Items listed in a dataset
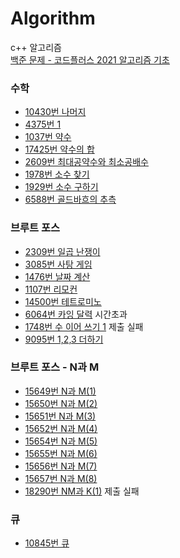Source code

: # Algorithm
c++ 알고리즘   
[백준 문제 - 코드플러스 2021 알고리즘 기초](https://code.plus/course/51)

### 수학
- [10430번 나머지](https://github.com/ImYurim/Algorithm/blob/main/%EB%82%98%EB%A8%B8%EC%A7%80.cpp)
- [4375번 1](https://github.com/ImYurim/Algorithm/blob/main/1.cpp)
- [1037번 약수](https://github.com/ImYurim/Algorithm/blob/main/%EC%95%BD%EC%88%98.cpp)
- [17425번 약수의 합](https://github.com/ImYurim/Algorithm/blob/main/%EC%95%BD%EC%88%98%EC%9D%98%ED%95%A9.cpp)
- [2609번 최대공약수와 최소공배수](https://github.com/ImYurim/Algorithm/blob/main/%EC%B5%9C%EB%8C%80%EA%B3%B5%EC%95%BD%EC%88%98%EC%99%80%20%EC%B5%9C%EC%86%8C%EA%B3%B5%EB%B0%B0%EC%88%98.cpp)
- [1978번 소수 찾기](https://github.com/ImYurim/Algorithm/blob/main/%EC%86%8C%EC%88%98%20%EC%B0%BE%EA%B8%B0.cpp)
- [1929번 소수 구하기](https://github.com/ImYurim/Algorithm/blob/main/%EC%86%8C%EC%88%98%20%EA%B5%AC%ED%95%98%EA%B8%B0.cpp)
- [6588번 골드바흐의 추측](https://github.com/ImYurim/Algorithm/blob/main/%EA%B3%A8%EB%93%9C%EB%B0%94%ED%9D%90%EC%9D%98%20%EC%B6%94%EC%B8%A1.cpp)

### 브루트 포스
- [2309번 일곱 난쟁이](https://github.com/ImYurim/Algorithm/blob/main/%EC%9D%BC%EA%B3%B1%20%EB%82%9C%EC%9F%81%EC%9D%B4.cpp)
- [3085번 사탕 게임](https://github.com/ImYurim/Algorithm/blob/main/%EC%82%AC%ED%83%95%20%EA%B2%8C%EC%9E%84.cpp)
- [1476번 날짜 계산](https://github.com/ImYurim/Algorithm/blob/main/%EB%82%A0%EC%A7%9C%20%EA%B3%84%EC%82%B0.cpp)
- [1107번 리모컨](https://github.com/ImYurim/Algorithm/blob/main/%EB%A6%AC%EB%AA%A8%EC%BB%A8.cpp)
- [14500번 테트로미노](https://github.com/ImYurim/Algorithm/blob/main/%ED%85%8C%ED%8A%B8%EB%A1%9C%EB%AF%B8%EB%85%B8.cpp)
- [6064번 카잉 달력](https://github.com/ImYurim/Algorithm/blob/main/%EC%B9%B4%EC%9E%89%20%EB%8B%AC%EB%A0%A5.cpp) 시간초과
- [1748번 수 이어 쓰기 1](https://github.com/ImYurim/Algorithm/blob/main/%EC%88%98%20%EC%9D%B4%EC%96%B4%20%EC%93%B0%EA%B8%B0%201.cpp) 제출 실패
- [9095번 1,2,3 더하기](https://github.com/ImYurim/Algorithm/blob/main/1%2C2%2C3%20%EB%8D%94%ED%95%98%EA%B8%B0.cpp)

### 브루트 포스 - N과 M   
- [15649번 N과 M(1)](https://github.com/ImYurim/Algorithm/blob/main/N%EA%B3%BC%20M(1).cpp)
- [15650번 N과 M(2)](https://github.com/ImYurim/Algorithm/blob/main/N%EA%B3%BC%20M(2).cpp)
- [15651번 N과 M(3)](https://github.com/ImYurim/Algorithm/blob/main/N%EA%B3%BC%20M(3).cpp)
- [15652번 N과 M(4)](https://github.com/ImYurim/Algorithm/blob/main/N%EA%B3%BC%20M(4).cpp)
- [15654번 N과 M(5)](https://github.com/ImYurim/Algorithm/blob/main/N%EA%B3%BC%20M(5).cpp)
- [15655번 N과 M(6)](https://github.com/ImYurim/Algorithm/blob/main/N%EA%B3%BC%20M(6).cpp)
- [15656번 N과 M(7)](https://github.com/ImYurim/Algorithm/blob/main/N%EA%B3%BC%20M(7).cpp)
- [15657번 N과 M(8)](https://github.com/ImYurim/Algorithm/blob/main/N%EA%B3%BCM(8).cpp)
- [18290번 NM과 K(1)](https://github.com/ImYurim/Algorithm/blob/main/NM%EA%B3%BC%20K(1).cpp) 제출 실패

### 큐 
- [10845번 큐](https://github.com/ImYurim/Algorithm/blob/main/%ED%81%90.cpp)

What to work on: Only the lines from the start of the records through the line containing "- [2609번 최대공약수와" should be repeated, word for word, with the pictures left out.

Written solution:
Source code

: # Algorithm
c++ 알고리즘   
[백준 문제 - 코드플러스 2021 알고리즘 기초](https://code.plus/course/51)

### 수학
- [10430번 나머지](https://github.com/ImYurim/Algorithm/blob/main/%EB%82%98%EB%A8%B8%EC%A7%80.cpp)
- [4375번 1](https://github.com/ImYurim/Algorithm/blob/main/1.cpp)
- [1037번 약수](https://github.com/ImYurim/Algorithm/blob/main/%EC%95%BD%EC%88%98.cpp)
- [17425번 약수의 합](https://github.com/ImYurim/Algorithm/blob/main/%EC%95%BD%EC%88%98%EC%9D%98%ED%95%A9.cpp)
- [2609번 최대공약수와 최소공배수](https://github.com/ImYurim/Algorithm/blob/main/%EC%B5%9C%EB%8C%80%EA%B3%B5%EC%95%BD%EC%88%98%EC%99%80%20%EC%B5%9C%EC%86%8C%EA%B3%B5%EB%B0%B0%EC%88%98.cpp)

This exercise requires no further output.